### Exercise description
Your reply should be one number: how many lines of the records below contain the string "HandyOrgResource".

### Input material
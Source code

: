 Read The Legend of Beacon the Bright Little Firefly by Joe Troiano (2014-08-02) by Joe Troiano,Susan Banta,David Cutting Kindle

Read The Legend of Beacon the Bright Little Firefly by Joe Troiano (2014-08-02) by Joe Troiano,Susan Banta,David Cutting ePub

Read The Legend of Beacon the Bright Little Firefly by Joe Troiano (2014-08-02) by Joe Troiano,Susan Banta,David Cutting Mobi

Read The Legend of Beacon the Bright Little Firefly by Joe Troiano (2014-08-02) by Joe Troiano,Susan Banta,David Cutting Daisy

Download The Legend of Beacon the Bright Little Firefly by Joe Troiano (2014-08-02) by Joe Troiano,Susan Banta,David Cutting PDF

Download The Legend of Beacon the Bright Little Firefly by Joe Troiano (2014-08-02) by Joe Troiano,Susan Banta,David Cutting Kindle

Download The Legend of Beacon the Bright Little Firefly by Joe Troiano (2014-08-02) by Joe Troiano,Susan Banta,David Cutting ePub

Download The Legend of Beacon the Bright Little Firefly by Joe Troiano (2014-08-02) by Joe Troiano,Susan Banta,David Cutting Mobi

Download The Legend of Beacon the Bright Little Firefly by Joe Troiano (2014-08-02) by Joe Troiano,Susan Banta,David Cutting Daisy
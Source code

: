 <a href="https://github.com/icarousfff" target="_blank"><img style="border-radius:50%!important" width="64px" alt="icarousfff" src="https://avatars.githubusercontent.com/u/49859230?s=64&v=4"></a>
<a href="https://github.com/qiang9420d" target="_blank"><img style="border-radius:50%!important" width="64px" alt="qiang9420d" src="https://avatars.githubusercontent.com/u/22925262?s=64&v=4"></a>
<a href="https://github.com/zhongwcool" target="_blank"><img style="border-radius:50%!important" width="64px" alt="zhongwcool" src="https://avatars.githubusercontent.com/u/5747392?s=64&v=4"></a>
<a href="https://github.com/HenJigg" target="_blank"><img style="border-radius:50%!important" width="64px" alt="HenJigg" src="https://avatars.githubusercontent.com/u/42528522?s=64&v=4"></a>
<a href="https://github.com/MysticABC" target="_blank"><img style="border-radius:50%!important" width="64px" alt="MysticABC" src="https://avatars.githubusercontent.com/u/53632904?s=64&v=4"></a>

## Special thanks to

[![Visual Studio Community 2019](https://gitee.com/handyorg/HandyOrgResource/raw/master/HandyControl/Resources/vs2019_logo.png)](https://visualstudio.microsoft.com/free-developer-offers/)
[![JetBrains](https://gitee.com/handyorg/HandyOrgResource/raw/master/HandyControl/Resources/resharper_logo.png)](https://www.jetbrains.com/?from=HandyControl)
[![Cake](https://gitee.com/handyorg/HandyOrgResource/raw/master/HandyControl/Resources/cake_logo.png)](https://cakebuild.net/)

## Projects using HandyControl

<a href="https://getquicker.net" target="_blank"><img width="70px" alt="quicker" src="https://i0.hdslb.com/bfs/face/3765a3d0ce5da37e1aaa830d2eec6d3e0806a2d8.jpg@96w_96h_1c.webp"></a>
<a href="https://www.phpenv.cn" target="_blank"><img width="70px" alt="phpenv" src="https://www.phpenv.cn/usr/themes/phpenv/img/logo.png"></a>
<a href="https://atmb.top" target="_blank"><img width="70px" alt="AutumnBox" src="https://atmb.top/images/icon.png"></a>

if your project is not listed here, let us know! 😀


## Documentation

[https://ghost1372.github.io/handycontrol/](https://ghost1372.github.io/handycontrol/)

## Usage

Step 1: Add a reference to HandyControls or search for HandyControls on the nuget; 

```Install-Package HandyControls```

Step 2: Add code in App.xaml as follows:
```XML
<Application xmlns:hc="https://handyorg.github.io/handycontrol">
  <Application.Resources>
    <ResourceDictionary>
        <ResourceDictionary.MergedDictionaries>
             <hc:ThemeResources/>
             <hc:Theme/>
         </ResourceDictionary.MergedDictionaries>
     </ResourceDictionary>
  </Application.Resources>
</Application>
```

### Problem solution
3